Structural Biochemistry/T4 DNA Ligase
DNA ligase is a special type of ligase that can link two DNA strands that have a break in both complementary strands of DNA together by creating phosphodiester bond. DNA ligase has applications in both DNA repair and DNA In addition. It is used a lot in molecular biology laboratories for genetic recombination experiments. DNA ligases are a useful tool in generating recombinant DNA sequences. For example, DNA fragments are cut with restriction enzymes and then recombined with DNA ligase.
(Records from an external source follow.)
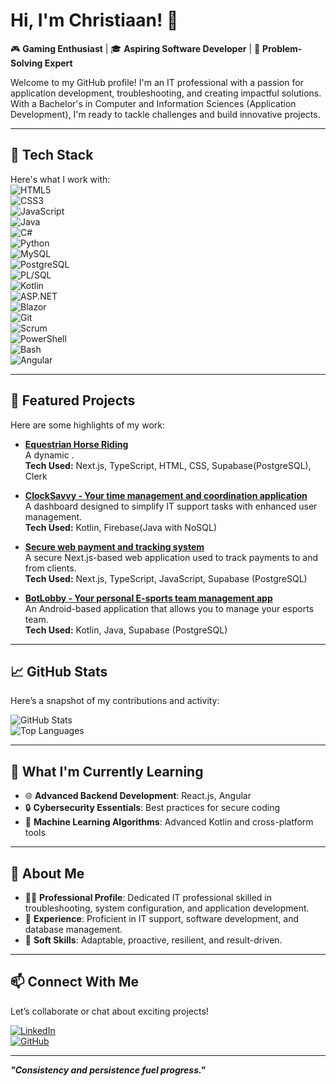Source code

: # Hi, I'm Christiaan! 👋  
🎮 **Gaming Enthusiast** | 🎓 **Aspiring Software Developer** | 🌟 **Problem-Solving Expert**  

Welcome to my GitHub profile! I'm an IT professional with a passion for application development, troubleshooting, and creating impactful solutions. With a Bachelor's in Computer and Information Sciences (Application Development), I'm ready to tackle challenges and build innovative projects.  

---

## 🔧 Tech Stack  
Here's what I work with:  
![HTML5](https://img.shields.io/badge/-HTML5-E34F26?logo=html5&logoColor=white)  
![CSS3](https://img.shields.io/badge/-CSS3-1572B6?logo=css3&logoColor=white)  
![JavaScript](https://img.shields.io/badge/-JavaScript-F7DF1E?logo=javascript&logoColor=black)  
![Java](https://img.shields.io/badge/-Java-007396?logo=java&logoColor=white)  
![C#](https://img.shields.io/badge/-C%23-239120?logo=c-sharp&logoColor=white)  
![Python](https://img.shields.io/badge/-Python-3776AB?logo=python&logoColor=white)  
![MySQL](https://img.shields.io/badge/-MySQL-4479A1?logo=mysql&logoColor=white)  
![PostgreSQL](https://img.shields.io/badge/-PostgreSQL-336791?logo=postgresql&logoColor=white)  
![PL/SQL](https://img.shields.io/badge/-PL%2FSQL-F80000?logo=oracle&logoColor=white)  
![Kotlin](https://img.shields.io/badge/-Kotlin-0095D5?logo=kotlin&logoColor=white)  
![ASP.NET](https://img.shields.io/badge/-ASP.NET-512BD4?logo=dotnet&logoColor=white)  
![Blazor](https://img.shields.io/badge/-Blazor-512BD4?logo=blazor&logoColor=white)  
![Git](https://img.shields.io/badge/-Git-F05032?logo=git&logoColor=white)  
![Scrum](https://img.shields.io/badge/-Scrum-6DB33F?logo=scrum&logoColor=white)  
![PowerShell](https://img.shields.io/badge/-PowerShell-2E2C29?logo=powershell&logoColor=white)  
![Bash](https://img.shields.io/badge/-Bash-4EAA25?logo=gnubash&logoColor=white)  
![Angular](https://img.shields.io/badge/-Angular-DD0031?logo=angular&logoColor=white)  

---

## 📂 Featured Projects  
Here are some highlights of my work:  

- [**Equestrian Horse Riding**](https://github.com/ST10019838/Team-Quaternary_XBCAD7319)  
  A dynamic .  
  **Tech Used:** Next.js, TypeScript, HTML, CSS, Supabase(PostgreSQL), Clerk

- [**ClockSavvy - Your time management and coordination application**](https://github.com/ST10091991/OPSC-Group-E.git)  
  A dashboard designed to simplify IT support tasks with enhanced user management.  
  **Tech Used:** Kotlin, Firebase(Java with NoSQL)

- [**Secure web payment and tracking system**](https://github.com/ST10019838/Team-Quaternary_APDS7311_POE.git)  
  A secure Next.js-based web application used to track payments to and from clients.  
  **Tech Used:** Next.js, TypeScript, JavaScript, Supabase (PostgreSQL)

- [**BotLobby - Your personal E-sports team management app**](https://github.com/ST10019838/Team-Quaternary_OPSC7312.git)  
  An Android-based application that allows you to manage your esports team.  
  **Tech Used:** Kotlin, Java, Supabase (PostgreSQL)

---

## 📈 GitHub Stats  
Here’s a snapshot of my contributions and activity:  

![GitHub Stats](https://github-readme-stats.vercel.app/api?username=ST10091991&show_icons=true&theme=radical)  
![Top Languages](https://github-readme-stats.vercel.app/api/top-langs/?username=ST10091991&layout=compact&theme=radical)

---

## 🌱 What I'm Currently Learning  
- 🌐 **Advanced Backend Development**: React.js, Angular  
- 🔒 **Cybersecurity Essentials**: Best practices for secure coding  
- 📱 **Machine Learning Algorithms**: Advanced Kotlin and cross-platform tools  

---

## 🌟 About Me  
- 🧑‍💻 **Professional Profile**: Dedicated IT professional skilled in troubleshooting, system configuration, and application development.  
- 💼 **Experience**: Proficient in IT support, software development, and database management.  
- 🎯 **Soft Skills**: Adaptable, proactive, resilient, and result-driven.  

---

## 📫 Connect With Me  
Let’s collaborate or chat about exciting projects!  

[![LinkedIn](https://img.shields.io/badge/-LinkedIn-blue?logo=linkedin)](https://www.linkedin.com/in/christiaan-v-91b173226/?profileId=ACoAADie_GcBnDuyZSlmSzvQLkeXee4lc2mp5q8)  
[![GitHub](https://img.shields.io/badge/-GitHub-181717?logo=github)](https://github.com/ST10091991)  

---

_**"Consistency and persistence fuel progress."**_
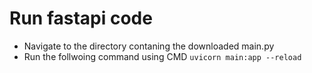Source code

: 
# Run fastapi code 
* Navigate to the directory contaning the downloaded main.py  
* Run the follwoing command using CMD `uvicorn main:app --reload`
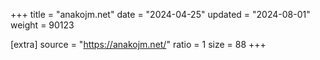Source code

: +++
title = "anakojm.net"
date = "2024-04-25"
updated = "2024-08-01"
weight = 90123

[extra]
source = "https://anakojm.net/"
ratio = 1
size = 88
+++
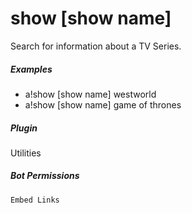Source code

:# show [show name]

Search for information about a TV Series.
			

##### Examples

* a!show [show name] westworld
* a!show [show name] game of thrones


##### Plugin
Utilities


##### Bot Permissions
`Embed Links`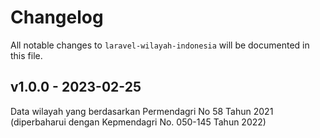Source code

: # Changelog

All notable changes to `laravel-wilayah-indonesia` will be documented in this file.

## v1.0.0 - 2023-02-25

Data wilayah yang berdasarkan Permendagri No 58 Tahun 2021 (diperbaharui dengan Kepmendagri No. 050-145 Tahun 2022)
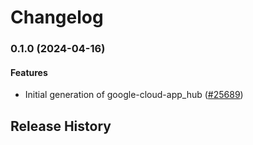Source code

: # Changelog

### 0.1.0 (2024-04-16)

#### Features

* Initial generation of google-cloud-app_hub ([#25689](https://github.com/googleapis/google-cloud-ruby/issues/25689)) 

## Release History
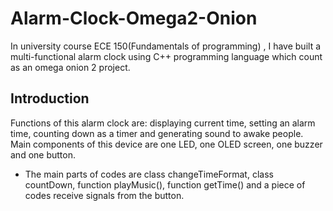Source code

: # Alarm-Clock-Omega2-Onion
In university course ECE 150(Fundamentals of programming) , I have built a multi-functional alarm clock using C++ programming language which count as an omega onion 2 project. 
## Introduction 
Functions of this alarm clock are: displaying current time, setting an alarm time, counting down as a timer and generating sound to awake people. Main components of this device are one LED, one OLED screen, one buzzer and one button.

* The main parts of codes are class changeTimeFormat, class countDown, function playMusic(), function getTime() and a piece of codes receive signals from the button.
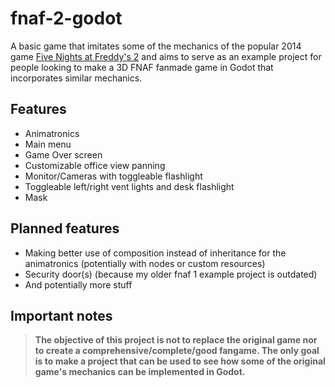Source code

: # fnaf-2-godot

A basic game that imitates some of the mechanics of the popular 2014 game [Five Nights at Freddy's 2](https://store.steampowered.com/app/332800/Five_Nights_at_Freddys_2/) and aims to serve as an example project for people looking to make a 3D FNAF fanmade game in Godot that incorporates similar mechanics.

## Features
- Animatronics
- Main menu
- Game Over screen
- Customizable office view panning
- Monitor/Cameras with toggleable flashlight
- Toggleable left/right vent lights and desk flashlight
- Mask

## Planned features
- Making better use of composition instead of inheritance for the animatronics (potentially with nodes or custom resources)
- Security door(s) (because my older fnaf 1 example project is outdated)
- And potentially more stuff

## Important notes
> <strong>The objective of this project is not to replace the original game nor to create a comprehensive/complete/good fangame. The only goal is to make a project that can be used to see how some of the original  game's mechanics can be implemented in Godot.</strong>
DNA ligases are commonly found in E. Coli.
T4 DNA ligase is an enzyme that is encoded by the bacteriophage known as T4. In a reaction where the DNA molecues are being joined together at the 3'-hydroxy and 5'-phosophate termini, the ligase is used as a catalyst. Given that there are no missing nucelotides in the repare reaction, the ligase can also catalyze the covalent joining of two segments to one uniterrupted strand in a DNA duplex. In order to accomplish this catalytic activity, ATP and Mg2+ is required. DNA that lacks the required phosphate residues can still be made to ligate through phosphorylation with T4 polynucleotide kinase. Additionally, an exchange reaction of phosphate between pyrophosphate and ATP can also be catalyzed through use of the ligase.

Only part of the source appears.